This parenting gig is really freakin' hard, no matter which way you slice it. There's not enough grace, patience, hands, or hours in the day to do this job the way we imagined doing it in our minds, before we actually had kids. I don't know about you guys, but some days, it sucks the life right outta me. By the end of the night I feel like a tattered, drool-soaked chew toy that my dogs divested of its stuffing.

Then I think about where that life-blood is being siphoned off to - it's raising humans! And I feel a little bit better. Then I get back down to the actual nitty-gritty-shitty of raising said humans and I feel worse again. A friend posted a link the other day - Parenting Advice: Don't Kill Them.

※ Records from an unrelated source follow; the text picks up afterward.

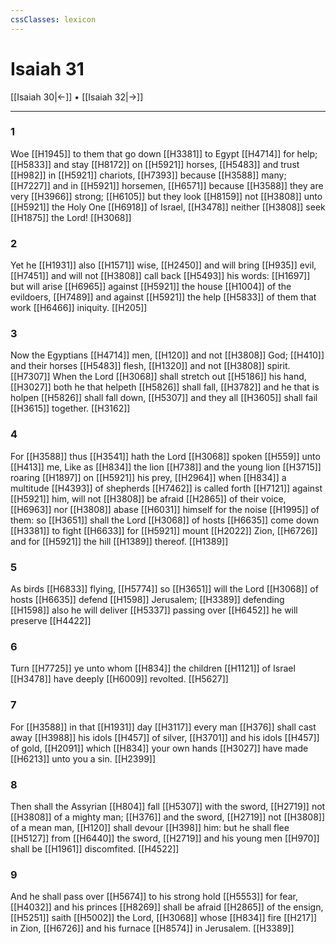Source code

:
 ```yaml
---
cssClasses: lexicon
---
```

# Isaiah 31

[[Isaiah 30|←]] • [[Isaiah 32|→]]

---

### 1
Woe [[H1945]] to them that go down [[H3381]] to Egypt [[H4714]] for help; [[H5833]] and stay [[H8172]] on [[H5921]] horses, [[H5483]] and trust [[H982]] in [[H5921]] chariots, [[H7393]] because [[H3588]] many; [[H7227]] and in [[H5921]] horsemen, [[H6571]] because [[H3588]] they are very [[H3966]] strong; [[H6105]] but they look [[H8159]] not [[H3808]] unto [[H5921]] the Holy One [[H6918]] of Israel, [[H3478]] neither [[H3808]] seek [[H1875]] the Lord! [[H3068]]

### 2
Yet he [[H1931]] also [[H1571]] wise, [[H2450]] and will bring [[H935]] evil, [[H7451]] and will not [[H3808]] call back [[H5493]] his words: [[H1697]] but will arise [[H6965]] against [[H5921]] the house [[H1004]] of the evildoers, [[H7489]] and against [[H5921]] the help [[H5833]] of them that work [[H6466]] iniquity. [[H205]]

### 3
Now the Egyptians [[H4714]] men, [[H120]] and not [[H3808]] God; [[H410]] and their horses [[H5483]] flesh, [[H1320]] and not [[H3808]] spirit. [[H7307]] When the Lord [[H3068]] shall stretch out [[H5186]] his hand, [[H3027]] both he that helpeth [[H5826]] shall fall, [[H3782]] and he that is holpen [[H5826]] shall fall down, [[H5307]] and they all [[H3605]] shall fail [[H3615]] together. [[H3162]]

### 4
For [[H3588]] thus [[H3541]] hath the Lord [[H3068]] spoken [[H559]] unto [[H413]] me, Like as [[H834]] the lion [[H738]] and the young lion [[H3715]] roaring [[H1897]] on [[H5921]] his prey, [[H2964]] when [[H834]] a multitude [[H4393]] of shepherds [[H7462]] is called forth [[H7121]] against [[H5921]] him, will not [[H3808]] be afraid [[H2865]] of their voice, [[H6963]] nor [[H3808]] abase [[H6031]] himself for the noise [[H1995]] of them: so [[H3651]] shall the Lord [[H3068]] of hosts [[H6635]] come down [[H3381]] to fight [[H6633]] for [[H5921]] mount [[H2022]] Zion, [[H6726]] and for [[H5921]] the hill [[H1389]] thereof. [[H1389]]

### 5
As birds [[H6833]] flying, [[H5774]] so [[H3651]] will the Lord [[H3068]] of hosts [[H6635]] defend [[H1598]] Jerusalem; [[H3389]] defending [[H1598]] also he will deliver [[H5337]] passing over [[H6452]] he will preserve [[H4422]]

### 6
Turn [[H7725]] ye unto whom [[H834]] the children [[H1121]] of Israel [[H3478]] have deeply [[H6009]] revolted. [[H5627]]

### 7
For [[H3588]] in that [[H1931]] day [[H3117]] every man [[H376]] shall cast away [[H3988]] his idols [[H457]] of silver, [[H3701]] and his idols [[H457]] of gold, [[H2091]] which [[H834]] your own hands [[H3027]] have made [[H6213]] unto you a sin. [[H2399]]

### 8
Then shall the Assyrian [[H804]] fall [[H5307]] with the sword, [[H2719]] not [[H3808]] of a mighty man; [[H376]] and the sword, [[H2719]] not [[H3808]] of a mean man, [[H120]] shall devour [[H398]] him: but he shall flee [[H5127]] from [[H6440]] the sword, [[H2719]] and his young men [[H970]] shall be [[H1961]] discomfited. [[H4522]]

### 9
And he shall pass over [[H5674]] to his strong hold [[H5553]] for fear, [[H4032]] and his princes [[H8269]] shall be afraid [[H2865]] of the ensign, [[H5251]] saith [[H5002]] the Lord, [[H3068]] whose [[H834]] fire [[H217]] in Zion, [[H6726]] and his furnace [[H8574]] in Jerusalem. [[H3389]]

The author writes, "I JUST WANT TO LOVE YOU WHY ARE YOU TRYING TO DESTROY ME?!" The struggle is real.

A good friend of mine who doesn't have kids sometimes says, "I just don't understand why SO MANY PEOPLE do it?! Like, almost everyone! It seems kind of awful! Why do you people keep doing this to yourselves, on purpose?!" As I say, it's the biggest mistake you will never regret. :)

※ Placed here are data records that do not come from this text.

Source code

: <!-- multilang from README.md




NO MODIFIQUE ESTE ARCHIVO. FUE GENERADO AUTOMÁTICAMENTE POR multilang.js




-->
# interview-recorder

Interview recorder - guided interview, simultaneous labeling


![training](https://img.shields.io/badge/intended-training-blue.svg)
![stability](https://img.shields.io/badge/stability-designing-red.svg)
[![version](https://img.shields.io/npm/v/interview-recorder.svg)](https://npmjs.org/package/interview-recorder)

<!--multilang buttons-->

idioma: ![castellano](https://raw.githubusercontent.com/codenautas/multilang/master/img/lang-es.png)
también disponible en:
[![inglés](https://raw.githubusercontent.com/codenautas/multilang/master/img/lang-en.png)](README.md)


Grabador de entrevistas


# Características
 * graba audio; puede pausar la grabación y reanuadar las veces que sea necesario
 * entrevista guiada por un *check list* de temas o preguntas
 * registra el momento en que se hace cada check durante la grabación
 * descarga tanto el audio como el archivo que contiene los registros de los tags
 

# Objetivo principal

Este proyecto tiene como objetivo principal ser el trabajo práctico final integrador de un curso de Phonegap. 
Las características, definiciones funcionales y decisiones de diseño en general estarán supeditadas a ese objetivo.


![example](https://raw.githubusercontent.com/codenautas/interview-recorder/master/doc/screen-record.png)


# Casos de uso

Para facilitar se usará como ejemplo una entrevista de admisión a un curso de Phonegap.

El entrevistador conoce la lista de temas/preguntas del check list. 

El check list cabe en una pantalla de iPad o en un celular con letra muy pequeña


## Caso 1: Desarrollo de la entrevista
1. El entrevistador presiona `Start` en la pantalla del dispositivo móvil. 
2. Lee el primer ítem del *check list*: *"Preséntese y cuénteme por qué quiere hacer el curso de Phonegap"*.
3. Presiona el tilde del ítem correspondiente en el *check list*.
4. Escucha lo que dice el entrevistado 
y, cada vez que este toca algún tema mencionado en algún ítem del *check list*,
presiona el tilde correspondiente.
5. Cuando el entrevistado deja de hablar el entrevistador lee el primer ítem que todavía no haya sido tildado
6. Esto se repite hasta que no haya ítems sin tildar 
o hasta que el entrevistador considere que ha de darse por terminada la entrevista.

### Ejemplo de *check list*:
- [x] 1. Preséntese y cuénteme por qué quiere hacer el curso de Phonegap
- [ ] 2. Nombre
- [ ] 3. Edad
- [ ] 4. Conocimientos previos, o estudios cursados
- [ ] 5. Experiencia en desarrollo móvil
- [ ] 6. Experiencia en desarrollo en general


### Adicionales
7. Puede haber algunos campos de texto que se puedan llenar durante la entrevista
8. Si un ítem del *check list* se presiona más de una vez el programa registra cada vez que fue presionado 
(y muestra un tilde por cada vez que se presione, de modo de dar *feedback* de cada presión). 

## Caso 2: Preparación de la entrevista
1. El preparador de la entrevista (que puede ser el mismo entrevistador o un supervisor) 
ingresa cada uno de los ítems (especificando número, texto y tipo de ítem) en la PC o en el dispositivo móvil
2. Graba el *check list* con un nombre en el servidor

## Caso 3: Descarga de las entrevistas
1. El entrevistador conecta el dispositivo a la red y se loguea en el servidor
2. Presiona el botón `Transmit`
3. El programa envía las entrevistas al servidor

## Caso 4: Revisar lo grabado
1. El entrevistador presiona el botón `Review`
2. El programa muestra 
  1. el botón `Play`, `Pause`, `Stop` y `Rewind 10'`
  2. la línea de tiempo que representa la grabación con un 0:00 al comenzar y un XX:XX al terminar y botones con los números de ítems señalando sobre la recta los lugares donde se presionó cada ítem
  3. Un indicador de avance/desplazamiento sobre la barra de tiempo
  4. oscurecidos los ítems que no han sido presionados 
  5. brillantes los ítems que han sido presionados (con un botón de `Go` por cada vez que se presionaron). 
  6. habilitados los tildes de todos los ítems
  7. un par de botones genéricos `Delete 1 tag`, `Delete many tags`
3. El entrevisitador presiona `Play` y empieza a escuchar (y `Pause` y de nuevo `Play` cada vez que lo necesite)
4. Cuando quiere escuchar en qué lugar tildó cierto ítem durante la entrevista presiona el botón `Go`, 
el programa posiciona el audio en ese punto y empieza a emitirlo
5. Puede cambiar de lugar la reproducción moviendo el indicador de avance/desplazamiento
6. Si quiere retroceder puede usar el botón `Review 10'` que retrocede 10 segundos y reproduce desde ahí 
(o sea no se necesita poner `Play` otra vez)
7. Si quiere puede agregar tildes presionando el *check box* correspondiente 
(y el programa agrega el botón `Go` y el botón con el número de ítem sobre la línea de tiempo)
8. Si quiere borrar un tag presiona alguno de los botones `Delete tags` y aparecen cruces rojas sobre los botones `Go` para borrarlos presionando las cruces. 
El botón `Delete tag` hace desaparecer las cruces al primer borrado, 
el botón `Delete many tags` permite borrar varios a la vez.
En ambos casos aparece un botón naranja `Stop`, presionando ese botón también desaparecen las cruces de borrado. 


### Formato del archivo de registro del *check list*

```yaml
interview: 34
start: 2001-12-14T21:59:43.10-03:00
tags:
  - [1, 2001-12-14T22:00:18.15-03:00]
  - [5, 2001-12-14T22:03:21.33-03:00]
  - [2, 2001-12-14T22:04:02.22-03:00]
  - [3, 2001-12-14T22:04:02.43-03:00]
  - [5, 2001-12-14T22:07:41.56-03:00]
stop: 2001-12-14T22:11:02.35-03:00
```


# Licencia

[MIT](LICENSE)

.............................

DM and I frequently stress about all the ways we're falling short as parents. He and I had different upbringings, experiences, and expectations. But we're generally in agreement on what an "ideal" lifestyle would look like for our family, and we're not quite there yet.

DM's dad worked long hours as a doctor while his mom stayed home and took care of the kids. He had a plethora of cousins and aunties. He was picked up after school every day, and though she certainly had her hands full, his mom was around to make sure the kids were fed and homework was done. But as first generation immigrants and "new money" in an old money world, there were certain cultural and community cues that went under the radar, e.g. playing on the "right" sports teams, going to the best sleepaway camps, wearing the "cool" clothes, etc. It's funny, the things that leave scars so many years later.

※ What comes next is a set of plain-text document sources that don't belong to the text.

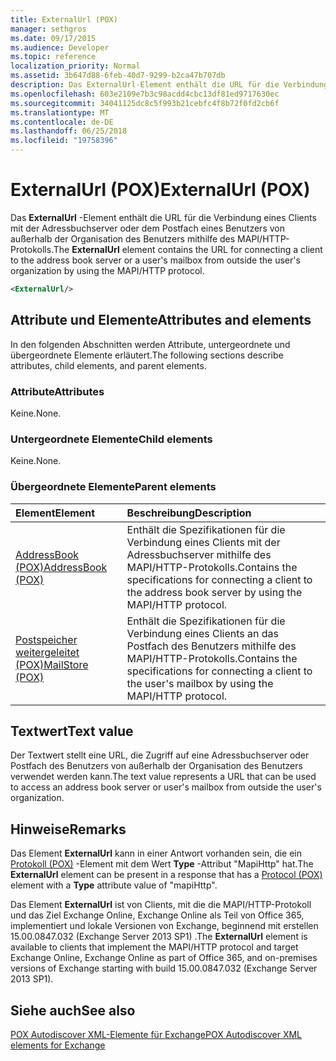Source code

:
 ```yaml
---
title: ExternalUrl (POX)
manager: sethgros
ms.date: 09/17/2015
ms.audience: Developer
ms.topic: reference
localization_priority: Normal
ms.assetid: 3b647d88-6feb-40d7-9299-b2ca47b707db
description: Das ExternalUrl-Element enthält die URL für die Verbindung eines Clients mit der Adressbuchserver oder dem Postfach eines Benutzers von außerhalb der Organisation des Benutzers mithilfe des MAPI/HTTP-Protokolls.
ms.openlocfilehash: 603e2109e7b3c98acdd4cbc13df81ed9717630ec
ms.sourcegitcommit: 34041125dc8c5f993b21cebfc4f8b72f0fd2cb6f
ms.translationtype: MT
ms.contentlocale: de-DE
ms.lasthandoff: 06/25/2018
ms.locfileid: "19758396"
---
```

# <a name="externalurl-pox"></a><span data-ttu-id="a3f7d-103">ExternalUrl (POX)</span><span class="sxs-lookup"><span data-stu-id="a3f7d-103">ExternalUrl (POX)</span></span>

<span data-ttu-id="a3f7d-104">Das **ExternalUrl** -Element enthält die URL für die Verbindung eines Clients mit der Adressbuchserver oder dem Postfach eines Benutzers von außerhalb der Organisation des Benutzers mithilfe des MAPI/HTTP-Protokolls.</span><span class="sxs-lookup"><span data-stu-id="a3f7d-104">The **ExternalUrl** element contains the URL for connecting a client to the address book server or a user's mailbox from outside the user's organization by using the MAPI/HTTP protocol.</span></span> 
  
```XML
<ExternalUrl/>
```

## <a name="attributes-and-elements"></a><span data-ttu-id="a3f7d-105">Attribute und Elemente</span><span class="sxs-lookup"><span data-stu-id="a3f7d-105">Attributes and elements</span></span>

<span data-ttu-id="a3f7d-106">In den folgenden Abschnitten werden Attribute, untergeordnete und übergeordnete Elemente erläutert.</span><span class="sxs-lookup"><span data-stu-id="a3f7d-106">The following sections describe attributes, child elements, and parent elements.</span></span>
  
### <a name="attributes"></a><span data-ttu-id="a3f7d-107">Attribute</span><span class="sxs-lookup"><span data-stu-id="a3f7d-107">Attributes</span></span>

<span data-ttu-id="a3f7d-108">Keine.</span><span class="sxs-lookup"><span data-stu-id="a3f7d-108">None.</span></span>
  
### <a name="child-elements"></a><span data-ttu-id="a3f7d-109">Untergeordnete Elemente</span><span class="sxs-lookup"><span data-stu-id="a3f7d-109">Child elements</span></span>

<span data-ttu-id="a3f7d-110">Keine.</span><span class="sxs-lookup"><span data-stu-id="a3f7d-110">None.</span></span>
  
### <a name="parent-elements"></a><span data-ttu-id="a3f7d-111">Übergeordnete Elemente</span><span class="sxs-lookup"><span data-stu-id="a3f7d-111">Parent elements</span></span>

|<span data-ttu-id="a3f7d-112">**Element**</span><span class="sxs-lookup"><span data-stu-id="a3f7d-112">**Element**</span></span>|<span data-ttu-id="a3f7d-113">**Beschreibung**</span><span class="sxs-lookup"><span data-stu-id="a3f7d-113">**Description**</span></span>|
|:-----|:-----|
|[<span data-ttu-id="a3f7d-114">AddressBook (POX)</span><span class="sxs-lookup"><span data-stu-id="a3f7d-114">AddressBook (POX)</span></span>](addressbook-pox.md) <br/> |<span data-ttu-id="a3f7d-115">Enthält die Spezifikationen für die Verbindung eines Clients mit der Adressbuchserver mithilfe des MAPI/HTTP-Protokolls.</span><span class="sxs-lookup"><span data-stu-id="a3f7d-115">Contains the specifications for connecting a client to the address book server by using the MAPI/HTTP protocol.</span></span>  <br/> |
|[<span data-ttu-id="a3f7d-116">Postspeicher weitergeleitet (POX)</span><span class="sxs-lookup"><span data-stu-id="a3f7d-116">MailStore (POX)</span></span>](mailstore-pox.md) <br/> |<span data-ttu-id="a3f7d-117">Enthält die Spezifikationen für die Verbindung eines Clients an das Postfach des Benutzers mithilfe des MAPI/HTTP-Protokolls.</span><span class="sxs-lookup"><span data-stu-id="a3f7d-117">Contains the specifications for connecting a client to the user's mailbox by using the MAPI/HTTP protocol.</span></span>  <br/> |
   
## <a name="text-value"></a><span data-ttu-id="a3f7d-118">Textwert</span><span class="sxs-lookup"><span data-stu-id="a3f7d-118">Text value</span></span>

<span data-ttu-id="a3f7d-119">Der Textwert stellt eine URL, die Zugriff auf eine Adressbuchserver oder Postfach des Benutzers von außerhalb der Organisation des Benutzers verwendet werden kann.</span><span class="sxs-lookup"><span data-stu-id="a3f7d-119">The text value represents a URL that can be used to access an address book server or user's mailbox from outside the user's organization.</span></span>
  
## <a name="remarks"></a><span data-ttu-id="a3f7d-120">Hinweise</span><span class="sxs-lookup"><span data-stu-id="a3f7d-120">Remarks</span></span>

<span data-ttu-id="a3f7d-121">Das Element **ExternalUrl** kann in einer Antwort vorhanden sein, die ein [Protokoll (POX)](protocol-pox.md) -Element mit dem Wert **Type** -Attribut "MapiHttp" hat.</span><span class="sxs-lookup"><span data-stu-id="a3f7d-121">The **ExternalUrl** element can be present in a response that has a [Protocol (POX)](protocol-pox.md) element with a **Type** attribute value of "mapiHttp".</span></span> 
  
<span data-ttu-id="a3f7d-122">Das Element **ExternalUrl** ist von Clients, mit die die MAPI/HTTP-Protokoll und das Ziel Exchange Online, Exchange Online als Teil von Office 365, implementiert und lokale Versionen von Exchange, beginnend mit erstellen 15.00.0847.032 (Exchange Server 2013 SP1) .</span><span class="sxs-lookup"><span data-stu-id="a3f7d-122">The **ExternalUrl** element is available to clients that implement the MAPI/HTTP protocol and target Exchange Online, Exchange Online as part of Office 365, and on-premises versions of Exchange starting with build 15.00.0847.032 (Exchange Server 2013 SP1).</span></span> 
  
## <a name="see-also"></a><span data-ttu-id="a3f7d-123">Siehe auch</span><span class="sxs-lookup"><span data-stu-id="a3f7d-123">See also</span></span>



[<span data-ttu-id="a3f7d-124">POX Autodiscover XML-Elemente für Exchange</span><span class="sxs-lookup"><span data-stu-id="a3f7d-124">POX Autodiscover XML elements for Exchange</span></span>](pox-autodiscover-xml-elements-for-exchange.md)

My mom and dad were divorced, my mom remarried(ish), and all three of my parents worked full time. Us kids were in daycare from 6am to 6pm daily, and attended terrible summer camps until I was 12 and they decided I was old enough to stay home with my little brother and sister. (And by "stay home" I mean I actually held summer school for my siblings. I made them journal and do homework and everything. LOL. Sorry guys.) This one camp (that billed itself as an equestrian camp but didn't have any horses?) basically used the older kids (including me) as free labor to take care of the younger kids. W.T.F. My parents were never around to be room parents or chaperone field trips or help us with our homework or build leprechaun traps or come to cross-country meets or soccer games. However they did manage to feed us home-cooked meals every night, and didn't have a TV to use as a babysitter, which kind of boggles my mind. Gold medals all around!

The life DM and I are giving our children, for better or for worse, is more like my childhood than his. Poor Colby and Jack are usually the last ones to get picked up every day. I'm currently wrangling the unruly beast that is the YMCA Summer Camp Matrix (it's a thing) because what in the hell else are you supposed to do for those ten weeks between June and August?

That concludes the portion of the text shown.